In the data below, locate each line with the word "string" and list it.

Stored dataset items:
+ + + + +
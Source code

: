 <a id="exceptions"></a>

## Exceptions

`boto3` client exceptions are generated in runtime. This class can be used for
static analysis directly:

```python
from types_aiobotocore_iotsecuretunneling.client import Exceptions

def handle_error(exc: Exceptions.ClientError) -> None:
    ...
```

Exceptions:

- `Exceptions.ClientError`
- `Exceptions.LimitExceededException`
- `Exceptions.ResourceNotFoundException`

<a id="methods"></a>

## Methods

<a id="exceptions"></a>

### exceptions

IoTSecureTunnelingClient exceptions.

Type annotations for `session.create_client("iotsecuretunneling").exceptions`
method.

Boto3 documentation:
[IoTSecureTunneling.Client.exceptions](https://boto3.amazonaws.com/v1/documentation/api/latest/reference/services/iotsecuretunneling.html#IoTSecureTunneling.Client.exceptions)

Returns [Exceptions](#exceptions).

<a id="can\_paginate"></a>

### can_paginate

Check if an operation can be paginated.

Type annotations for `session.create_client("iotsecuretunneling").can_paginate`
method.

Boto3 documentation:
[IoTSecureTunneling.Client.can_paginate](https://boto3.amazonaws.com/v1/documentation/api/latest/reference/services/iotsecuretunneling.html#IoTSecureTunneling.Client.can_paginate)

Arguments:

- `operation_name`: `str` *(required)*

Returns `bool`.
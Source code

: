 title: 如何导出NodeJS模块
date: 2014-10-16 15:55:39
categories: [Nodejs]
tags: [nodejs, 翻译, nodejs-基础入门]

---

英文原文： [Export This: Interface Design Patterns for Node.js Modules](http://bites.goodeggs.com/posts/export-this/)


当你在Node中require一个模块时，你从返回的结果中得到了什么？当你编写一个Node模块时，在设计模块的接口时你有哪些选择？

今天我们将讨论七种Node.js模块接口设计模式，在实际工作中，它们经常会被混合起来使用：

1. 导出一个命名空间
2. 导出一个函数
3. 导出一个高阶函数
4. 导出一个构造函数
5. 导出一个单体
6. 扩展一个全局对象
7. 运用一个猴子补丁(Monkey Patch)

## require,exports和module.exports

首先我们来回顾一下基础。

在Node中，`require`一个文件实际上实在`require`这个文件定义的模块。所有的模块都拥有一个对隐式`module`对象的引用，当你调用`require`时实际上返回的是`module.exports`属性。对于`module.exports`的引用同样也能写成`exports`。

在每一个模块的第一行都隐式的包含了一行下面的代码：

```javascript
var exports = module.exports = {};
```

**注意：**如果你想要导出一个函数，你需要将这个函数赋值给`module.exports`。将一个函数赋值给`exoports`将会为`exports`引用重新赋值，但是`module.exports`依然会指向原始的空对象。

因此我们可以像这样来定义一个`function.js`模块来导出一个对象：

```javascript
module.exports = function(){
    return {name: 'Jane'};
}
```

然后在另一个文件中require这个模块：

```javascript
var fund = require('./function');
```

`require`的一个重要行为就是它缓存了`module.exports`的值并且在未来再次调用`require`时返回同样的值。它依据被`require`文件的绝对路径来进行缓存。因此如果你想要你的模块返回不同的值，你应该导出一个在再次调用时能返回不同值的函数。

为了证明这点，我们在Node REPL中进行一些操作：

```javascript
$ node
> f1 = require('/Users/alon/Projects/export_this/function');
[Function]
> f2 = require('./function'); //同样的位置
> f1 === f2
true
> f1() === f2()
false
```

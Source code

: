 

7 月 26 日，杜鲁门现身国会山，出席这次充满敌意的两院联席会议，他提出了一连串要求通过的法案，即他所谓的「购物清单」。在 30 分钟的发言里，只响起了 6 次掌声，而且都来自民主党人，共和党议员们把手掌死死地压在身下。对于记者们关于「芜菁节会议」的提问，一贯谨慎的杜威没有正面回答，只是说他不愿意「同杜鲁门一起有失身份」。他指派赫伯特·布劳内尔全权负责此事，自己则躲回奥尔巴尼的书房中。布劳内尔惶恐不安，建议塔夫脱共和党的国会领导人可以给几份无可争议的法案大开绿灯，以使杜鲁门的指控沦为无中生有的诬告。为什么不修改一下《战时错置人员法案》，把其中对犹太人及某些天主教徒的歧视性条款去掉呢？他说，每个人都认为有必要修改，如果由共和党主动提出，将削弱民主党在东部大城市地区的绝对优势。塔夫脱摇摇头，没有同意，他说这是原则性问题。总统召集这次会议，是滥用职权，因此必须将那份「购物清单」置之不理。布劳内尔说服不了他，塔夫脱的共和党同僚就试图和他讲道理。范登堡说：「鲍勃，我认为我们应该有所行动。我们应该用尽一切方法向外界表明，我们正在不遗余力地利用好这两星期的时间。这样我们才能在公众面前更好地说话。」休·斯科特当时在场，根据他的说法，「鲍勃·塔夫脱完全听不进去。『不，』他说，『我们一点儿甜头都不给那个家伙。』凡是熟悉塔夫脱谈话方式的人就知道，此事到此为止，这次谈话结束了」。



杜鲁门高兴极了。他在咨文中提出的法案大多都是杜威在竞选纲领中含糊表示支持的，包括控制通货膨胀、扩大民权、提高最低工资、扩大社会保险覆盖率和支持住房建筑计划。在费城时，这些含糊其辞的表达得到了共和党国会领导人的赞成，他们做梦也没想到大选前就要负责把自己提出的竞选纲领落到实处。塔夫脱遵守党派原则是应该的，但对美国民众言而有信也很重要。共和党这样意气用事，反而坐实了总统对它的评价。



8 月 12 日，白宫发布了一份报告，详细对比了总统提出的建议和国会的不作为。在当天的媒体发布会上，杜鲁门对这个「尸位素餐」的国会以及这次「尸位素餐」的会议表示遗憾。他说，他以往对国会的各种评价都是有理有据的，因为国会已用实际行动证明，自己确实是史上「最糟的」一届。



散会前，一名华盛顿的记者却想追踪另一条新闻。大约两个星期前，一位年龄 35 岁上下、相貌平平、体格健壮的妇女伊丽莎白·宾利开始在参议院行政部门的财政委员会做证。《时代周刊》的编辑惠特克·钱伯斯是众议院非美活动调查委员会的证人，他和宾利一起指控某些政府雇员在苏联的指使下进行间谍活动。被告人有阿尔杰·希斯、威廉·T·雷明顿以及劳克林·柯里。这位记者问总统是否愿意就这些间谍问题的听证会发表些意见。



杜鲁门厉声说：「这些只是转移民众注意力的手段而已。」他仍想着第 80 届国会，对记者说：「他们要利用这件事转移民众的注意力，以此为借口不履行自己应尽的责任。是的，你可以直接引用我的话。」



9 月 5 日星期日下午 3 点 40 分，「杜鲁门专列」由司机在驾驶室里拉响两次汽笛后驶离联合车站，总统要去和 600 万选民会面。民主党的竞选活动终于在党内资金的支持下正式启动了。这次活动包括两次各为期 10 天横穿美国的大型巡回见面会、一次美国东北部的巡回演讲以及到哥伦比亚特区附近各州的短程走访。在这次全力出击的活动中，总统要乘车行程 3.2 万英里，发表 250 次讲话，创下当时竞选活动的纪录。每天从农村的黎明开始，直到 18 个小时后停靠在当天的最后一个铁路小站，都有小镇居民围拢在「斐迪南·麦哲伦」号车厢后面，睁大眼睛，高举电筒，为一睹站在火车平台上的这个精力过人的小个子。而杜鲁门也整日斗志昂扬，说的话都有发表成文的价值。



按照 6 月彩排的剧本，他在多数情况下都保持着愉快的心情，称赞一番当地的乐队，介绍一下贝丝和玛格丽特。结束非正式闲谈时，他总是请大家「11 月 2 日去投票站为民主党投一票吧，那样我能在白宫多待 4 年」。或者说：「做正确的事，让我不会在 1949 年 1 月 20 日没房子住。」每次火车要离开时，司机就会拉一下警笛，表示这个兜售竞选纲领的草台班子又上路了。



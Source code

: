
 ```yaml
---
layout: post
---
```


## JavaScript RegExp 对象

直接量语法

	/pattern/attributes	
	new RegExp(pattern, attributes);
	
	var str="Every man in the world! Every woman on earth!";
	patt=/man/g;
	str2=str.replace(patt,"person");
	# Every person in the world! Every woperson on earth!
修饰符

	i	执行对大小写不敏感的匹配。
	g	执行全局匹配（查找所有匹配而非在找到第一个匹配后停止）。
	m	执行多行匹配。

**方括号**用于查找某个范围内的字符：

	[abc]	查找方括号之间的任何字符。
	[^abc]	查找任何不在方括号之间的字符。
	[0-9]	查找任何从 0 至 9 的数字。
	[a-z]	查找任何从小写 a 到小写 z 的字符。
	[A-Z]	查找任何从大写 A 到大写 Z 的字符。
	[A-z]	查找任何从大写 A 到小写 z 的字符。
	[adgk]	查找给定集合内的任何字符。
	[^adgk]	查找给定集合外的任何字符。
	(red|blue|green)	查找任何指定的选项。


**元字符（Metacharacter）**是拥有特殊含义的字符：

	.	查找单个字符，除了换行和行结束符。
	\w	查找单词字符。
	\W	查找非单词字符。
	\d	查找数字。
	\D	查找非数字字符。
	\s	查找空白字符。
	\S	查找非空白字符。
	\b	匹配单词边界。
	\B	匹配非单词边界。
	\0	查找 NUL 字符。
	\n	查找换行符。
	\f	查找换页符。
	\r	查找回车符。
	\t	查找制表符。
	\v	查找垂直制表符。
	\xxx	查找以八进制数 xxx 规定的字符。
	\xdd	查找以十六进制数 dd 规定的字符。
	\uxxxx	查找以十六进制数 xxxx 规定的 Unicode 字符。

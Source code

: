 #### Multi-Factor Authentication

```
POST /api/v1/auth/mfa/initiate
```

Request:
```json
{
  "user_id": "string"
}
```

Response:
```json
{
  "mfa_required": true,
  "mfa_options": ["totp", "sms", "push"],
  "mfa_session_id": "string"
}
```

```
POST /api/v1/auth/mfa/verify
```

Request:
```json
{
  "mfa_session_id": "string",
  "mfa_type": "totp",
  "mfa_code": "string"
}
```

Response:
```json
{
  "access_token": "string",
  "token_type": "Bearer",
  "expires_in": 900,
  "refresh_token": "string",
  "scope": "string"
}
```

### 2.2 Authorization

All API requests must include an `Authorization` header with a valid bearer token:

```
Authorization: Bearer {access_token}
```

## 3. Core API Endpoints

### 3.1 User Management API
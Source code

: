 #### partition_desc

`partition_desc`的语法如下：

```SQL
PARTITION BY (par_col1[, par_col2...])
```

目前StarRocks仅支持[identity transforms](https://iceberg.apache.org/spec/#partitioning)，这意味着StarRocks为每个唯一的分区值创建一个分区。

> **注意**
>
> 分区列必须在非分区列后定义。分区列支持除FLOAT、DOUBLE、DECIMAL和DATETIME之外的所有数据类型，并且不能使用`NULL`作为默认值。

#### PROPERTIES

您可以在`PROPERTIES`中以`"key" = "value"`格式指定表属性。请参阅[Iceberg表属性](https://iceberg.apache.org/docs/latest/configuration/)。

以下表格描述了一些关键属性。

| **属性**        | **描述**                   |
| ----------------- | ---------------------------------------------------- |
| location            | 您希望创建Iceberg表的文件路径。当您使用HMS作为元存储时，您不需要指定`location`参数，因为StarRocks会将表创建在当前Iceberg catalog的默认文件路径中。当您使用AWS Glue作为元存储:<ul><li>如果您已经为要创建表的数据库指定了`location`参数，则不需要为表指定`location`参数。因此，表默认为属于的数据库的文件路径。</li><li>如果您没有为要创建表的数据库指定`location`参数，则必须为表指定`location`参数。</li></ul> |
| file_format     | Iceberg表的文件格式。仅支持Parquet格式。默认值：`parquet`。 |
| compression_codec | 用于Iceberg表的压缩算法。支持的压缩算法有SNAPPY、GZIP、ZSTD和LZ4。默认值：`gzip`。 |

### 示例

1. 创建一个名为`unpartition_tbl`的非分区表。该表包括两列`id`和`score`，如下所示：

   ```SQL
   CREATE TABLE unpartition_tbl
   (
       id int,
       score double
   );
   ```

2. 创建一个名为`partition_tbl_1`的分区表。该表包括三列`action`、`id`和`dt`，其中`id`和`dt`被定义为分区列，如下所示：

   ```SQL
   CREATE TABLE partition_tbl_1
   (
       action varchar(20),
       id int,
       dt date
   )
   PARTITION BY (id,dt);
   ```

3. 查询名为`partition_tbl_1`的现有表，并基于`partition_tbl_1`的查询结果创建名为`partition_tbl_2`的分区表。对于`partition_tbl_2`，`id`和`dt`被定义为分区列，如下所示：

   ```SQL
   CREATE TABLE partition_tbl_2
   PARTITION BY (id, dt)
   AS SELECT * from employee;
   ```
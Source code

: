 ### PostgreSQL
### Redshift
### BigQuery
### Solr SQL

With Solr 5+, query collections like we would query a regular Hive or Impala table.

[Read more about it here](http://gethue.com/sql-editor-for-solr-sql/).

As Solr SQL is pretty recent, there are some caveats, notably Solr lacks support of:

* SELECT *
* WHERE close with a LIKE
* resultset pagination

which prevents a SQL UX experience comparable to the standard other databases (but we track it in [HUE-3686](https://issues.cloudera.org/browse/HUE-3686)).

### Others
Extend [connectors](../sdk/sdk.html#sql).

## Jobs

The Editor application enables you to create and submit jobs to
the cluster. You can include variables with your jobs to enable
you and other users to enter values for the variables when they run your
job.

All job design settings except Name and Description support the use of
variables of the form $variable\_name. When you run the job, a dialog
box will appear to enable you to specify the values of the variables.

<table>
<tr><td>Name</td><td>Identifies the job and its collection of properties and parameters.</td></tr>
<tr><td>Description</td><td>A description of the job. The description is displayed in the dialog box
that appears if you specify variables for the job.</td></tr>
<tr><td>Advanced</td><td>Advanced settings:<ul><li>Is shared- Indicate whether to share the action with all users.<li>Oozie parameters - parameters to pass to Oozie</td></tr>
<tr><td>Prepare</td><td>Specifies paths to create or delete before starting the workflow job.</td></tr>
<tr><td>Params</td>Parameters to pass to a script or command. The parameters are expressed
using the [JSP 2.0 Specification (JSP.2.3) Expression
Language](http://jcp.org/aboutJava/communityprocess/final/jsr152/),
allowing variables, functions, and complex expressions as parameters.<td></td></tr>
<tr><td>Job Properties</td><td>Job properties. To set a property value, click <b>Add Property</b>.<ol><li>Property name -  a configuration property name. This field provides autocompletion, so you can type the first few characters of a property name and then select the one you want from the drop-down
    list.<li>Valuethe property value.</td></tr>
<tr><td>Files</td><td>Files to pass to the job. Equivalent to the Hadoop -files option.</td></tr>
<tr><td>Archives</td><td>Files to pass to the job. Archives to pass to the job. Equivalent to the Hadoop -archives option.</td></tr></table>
+ + + + +
● WRITTEN RESPONSE:
  "user_id": "string"
  "mfa_session_id": "string"
  "mfa_session_id": "string",
  "mfa_code": "string"
  "access_token": "string",
  "refresh_token": "string",
  "scope": "string"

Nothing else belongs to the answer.